Einzelheiten aus dem Tagesprogramm
Um noch einige Beispiele aus dem Tagesprogramm zu nennen: Hugo Murero wird 14 Tage
lang mittags einen halbstündigen Sportkursus durchführen und dabei Segeln, Leichtathletik, Rhönradspiele, Turnen, Fechten, Kunstradfahren, Segelfliegen usw. vorführen. Sein Hamburger Kollege, Jürgen Roland, zeigt einen Boxkursus (unter dem Titel "Ring frei" mit Kuddel und Otto Schmidt, wozu an einem Tag noch der dritte Schmidt, der berühmte Otto von der Trabrennbahn kommen wird. Täglich eine Stunde lang wird Dr.Ilse Obrig mit Kindern von Ausstellungsbesuchern vor der Kamera zu sehen sein, und für die Erwachsenen ist eine Quiz-Sendung "Einer wird glücklich" (Leitung G. Piasberg) bestimmt, die 45 Minuten dauert und in der das Publikum als Hauptakteur mitspielt. Die Besucher werden auch zu einem ganz neuen Zeichenkursus des Münchener Kunsterziehers Drexel herangezogen, der seine Sendung "Gruppenzeichnen" nennt.
Aus dem Hamburger Fernsehprogramm wird Dr.Fehse seine erfolgreichen Mikrodemonstrationen in Berlin zeigen, wie z.B. das Wachsen der Kristalle, die Kleintierwelt unter dem Mikroskop oder die Nahrungsaufnahme von Pflanzenwurzeln.
Erste Bewährungsprobe des NWDF
Der Blick gleitet langsam auf die Sendungen, die in den späten Nachmittagsstunden stattfinden. "Hier haben Oberspielleiter Hanns Farenburg mit dem Bühnenbildner Joksch und Gerhard Maass, der für den musikalischen Teil verantwortlieh ist, das Wort. "Wir nehmen", so erklärt Dr.Pleister, "aus Hamburg das Fernsehspiel 'Es war der Wind' mit, während das 'Vorspiel auf dem Theater' mit Berliner Künstlern besetzt werden wird. Eine dreiviertelstündige Sendung unter dem Titel 'Lyrik und Kammermusik' wird in Kostümen aus der Zeit der Romantik Hauskonzerte und Dichterlesungen bringen. Es sind ausserdem einige Kurzszenen vorgesehen und Bunte Stunden (verantwortlich Erwin Fuchs), bei denen Schichtls Marionettentheater nicht fehlen wird.
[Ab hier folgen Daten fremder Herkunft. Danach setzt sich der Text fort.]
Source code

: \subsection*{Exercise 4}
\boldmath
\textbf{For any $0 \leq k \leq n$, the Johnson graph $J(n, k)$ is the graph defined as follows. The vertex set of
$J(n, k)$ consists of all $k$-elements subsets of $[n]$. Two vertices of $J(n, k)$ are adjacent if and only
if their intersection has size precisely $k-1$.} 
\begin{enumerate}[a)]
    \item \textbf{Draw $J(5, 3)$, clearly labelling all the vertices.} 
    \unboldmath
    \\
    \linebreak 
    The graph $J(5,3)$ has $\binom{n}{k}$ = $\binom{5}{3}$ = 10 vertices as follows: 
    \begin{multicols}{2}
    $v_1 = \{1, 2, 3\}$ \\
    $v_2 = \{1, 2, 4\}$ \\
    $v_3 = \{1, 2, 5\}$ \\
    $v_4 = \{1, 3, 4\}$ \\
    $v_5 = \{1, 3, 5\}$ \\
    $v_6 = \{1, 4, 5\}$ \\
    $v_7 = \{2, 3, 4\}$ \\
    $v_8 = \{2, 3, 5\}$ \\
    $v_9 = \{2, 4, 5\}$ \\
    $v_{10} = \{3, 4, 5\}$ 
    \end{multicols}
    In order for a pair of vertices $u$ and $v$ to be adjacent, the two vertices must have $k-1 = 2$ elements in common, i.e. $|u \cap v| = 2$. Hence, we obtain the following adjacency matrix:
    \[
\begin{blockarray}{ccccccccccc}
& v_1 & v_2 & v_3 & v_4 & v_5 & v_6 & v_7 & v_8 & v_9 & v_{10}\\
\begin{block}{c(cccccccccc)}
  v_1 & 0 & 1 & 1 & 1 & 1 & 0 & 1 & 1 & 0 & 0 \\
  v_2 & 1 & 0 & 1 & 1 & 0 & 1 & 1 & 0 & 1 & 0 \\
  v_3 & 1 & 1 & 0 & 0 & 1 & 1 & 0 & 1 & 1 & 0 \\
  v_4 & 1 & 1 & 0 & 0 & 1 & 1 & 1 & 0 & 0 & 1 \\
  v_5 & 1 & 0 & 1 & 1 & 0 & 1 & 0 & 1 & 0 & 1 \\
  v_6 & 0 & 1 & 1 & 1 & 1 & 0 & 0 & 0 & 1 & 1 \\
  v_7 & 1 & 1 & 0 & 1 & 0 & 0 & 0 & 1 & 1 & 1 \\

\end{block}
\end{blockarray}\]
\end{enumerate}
Sendungen wiederholen sich für wechselnde Besucher
Eine Reihe von Sendungen wiederholen sich wöchentlich einmal oder mehrfach, denn die wechselnden Besucher sollen einen möglichst umfassenden Querschnitt bekommen. Die Darbietungen des Fernsehdienstes in Hamburg laufen übrigens an den üblichen drei Wochentagen auch während der Berliner Vorführungen weiter, und ich zweifle nicht, dass der Fernsehdienst des NWDR aus dieser Bewährungsprobe ausserordentlich viel lernen wird. Es wird sich nicht nur zeigen, was eine gut eingespielte Mannschaft zu leisten vermag, es werden auch zahlreiche Erfahrungen für den späteren Programmdienst, der ja längst nicht so umfangreich sein wird, gewonnen werden können. Nicht zuletzt für eine Fernseh-Zusammenarbeit Hamburg-Berlin, die nicht nur auf die Ausstellungstage begrenzt sein sollte."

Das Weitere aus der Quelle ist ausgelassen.